The vertical signatures of features that can easily be recognised on 3D seismic data from their spatial response can be observed on the 2D data, which is very effective when simultaneously working both 2D and 3D data in the same workspace.
There is little doubt that the exponential increase in the number of 3D seismic surveys in the late 1970s and early 1980s was the catalyst for developing early versions of 3D interactive interpretation workstations, of which some had token 2D survey capabilities. However, it was 3D that dominated the advancement into the world of 3D graphics, automatic tracking and visualisation in spite of the overwhelming amount of 2D versus 3D data being worked for exploration.
With ongoing advancements in seismic interpretation technology, 2D data can now be treated in a similar fashion to 3D data in three-dimensional space. Rapid scanning through parallel sets of lines can be achieved using line lists, whereby the interpreter can examine structural variations between lines or between 2D surveys, just like one would do for 3D surveys.

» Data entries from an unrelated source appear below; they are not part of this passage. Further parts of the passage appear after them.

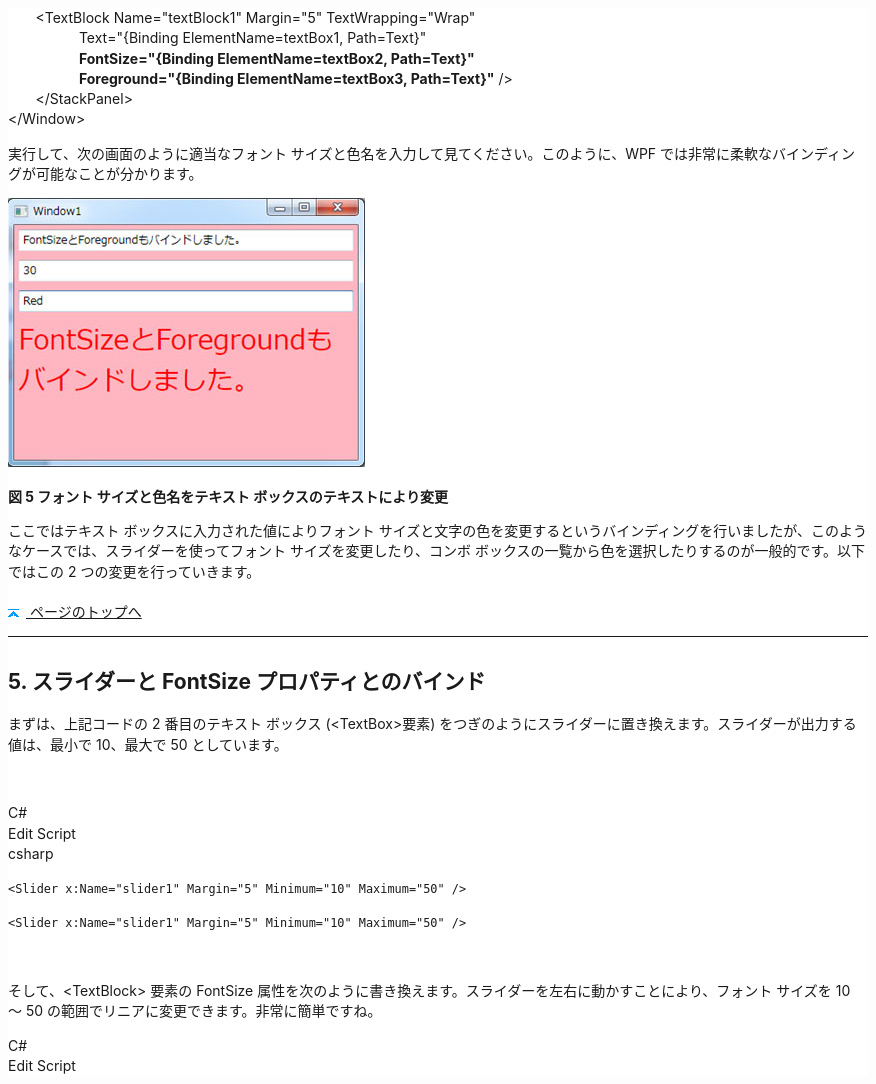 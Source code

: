 <p>&nbsp;&nbsp;&nbsp;&nbsp;&nbsp;&nbsp;&nbsp;&lt;TextBlock Name=&quot;textBlock1&quot; Margin=&quot;5&quot; TextWrapping=&quot;Wrap&quot;<br>
&nbsp;&nbsp;&nbsp;&nbsp;&nbsp;&nbsp;&nbsp;&nbsp;&nbsp;&nbsp;&nbsp;&nbsp;&nbsp;&nbsp;&nbsp;&nbsp;&nbsp;&nbsp;Text=&quot;{Binding ElementName=textBox1, Path=Text}&quot;<br>
&nbsp;&nbsp;&nbsp;&nbsp;&nbsp;&nbsp;&nbsp;&nbsp;&nbsp;&nbsp;&nbsp;&nbsp;&nbsp;&nbsp;&nbsp;&nbsp;&nbsp;&nbsp;<strong>FontSize=&quot;{Binding ElementName=textBox2, Path=Text}&quot;</strong><br>
&nbsp;&nbsp;&nbsp;&nbsp;&nbsp;&nbsp;&nbsp;&nbsp;&nbsp;&nbsp;&nbsp;&nbsp;&nbsp;&nbsp;&nbsp;&nbsp;&nbsp;&nbsp;<strong>Foreground=&quot;{Binding ElementName=textBox3, Path=Text}&quot;</strong> /&gt;<br>
&nbsp;&nbsp;&nbsp;&nbsp;&nbsp;&nbsp;&nbsp;&lt;/StackPanel&gt;<br>
&lt;/Window&gt;</p>
</div>
<div>
<p>実行して、次の画面のように適当なフォント サイズと色名を入力して見てください。このように、WPF では非常に柔軟なバインディングが可能なことが分かります。</p>
<p><img src="9955-image.png" alt=""></p>
<p><strong>図 5 フォント サイズと色名をテキスト ボックスのテキストにより変更</strong></p>
<p>ここではテキスト ボックスに入力された値によりフォント サイズと文字の色を変更するというバインディングを行いましたが、このようなケースでは、スライダーを使ってフォント サイズを変更したり、コンボ ボックスの一覧から色を選択したりするのが一般的です。以下ではこの 2 つの変更を行っていきます。</p>
</div>
<p style="margin-top:20px"><a href="#top"><img src="9956-image.png" border="0" alt=""> ページのトップへ</a></p>
<hr>
<h2 id="05">5. スライダーと FontSize プロパティとのバインド</h2>
<p>まずは、上記コードの 2 番目のテキスト ボックス (&lt;TextBox&gt;要素) をつぎのようにスライダーに置き換えます。スライダーが出力する値は、最小で 10、最大で 50 としています。</p>
<p>&nbsp;</p>
<div class="CodeHighlighter">
<div style="clear:both">
<div class="scriptcode">
<div class="pluginEditHolder" pluginCommand="mceScriptCode">
<div class="title">C#</div>
<div class="pluginEditHolderLink">Edit Script</div>
<span class="hidden">csharp</span>
<pre class="hidden"><code class="csharp">&lt;Slider x:Name=&quot;slider1&quot; Margin=&quot;5&quot; Minimum=&quot;10&quot; Maximum=&quot;50&quot; /&gt;</code></pre>
<pre id="codePreview" class="csharp"><code class="csharp">&lt;Slider x:Name=&quot;slider1&quot; Margin=&quot;5&quot; Minimum=&quot;10&quot; Maximum=&quot;50&quot; /&gt;</code></pre>
</div>
</div>
<div class="endscriptcode">&nbsp;</div>
</div>
</div>
<p>そして、&lt;TextBlock&gt; 要素の FontSize 属性を次のように書き換えます。スライダーを左右に動かすことにより、フォント サイズを 10 ～ 50 の範囲でリニアに変更できます。非常に簡単ですね。</p>
<div class="CodeHighlighter">
<div style="clear:both">
<div class="scriptcode">
<div class="pluginEditHolder" pluginCommand="mceScriptCode">
<div class="title">C#</div>
<div class="pluginEditHolderLink">Edit Script</div>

By looking at 2D data in the 3D environment, basin-scale features can be visualised, while regional aeromagnetic or gravimetric maps can be draped over the mapped structural time surfaces from the seismic. For long regional 2D lines, parameters can be selected to allow the interpreter to roam along the regional line and identify the detail within the big picture.
Capabilities like these are putting 2D seismic in a new light and providing 2D data sets with a renewed status in the interpretation world, especially with the ability to view and interpret 2D surveys along with 3D surveys. When both types of data are put in the same 3D space, a symbiotic relationship comes into play, creating a new dimension by utilising legacy 2D seismic data for analysing the subsurface.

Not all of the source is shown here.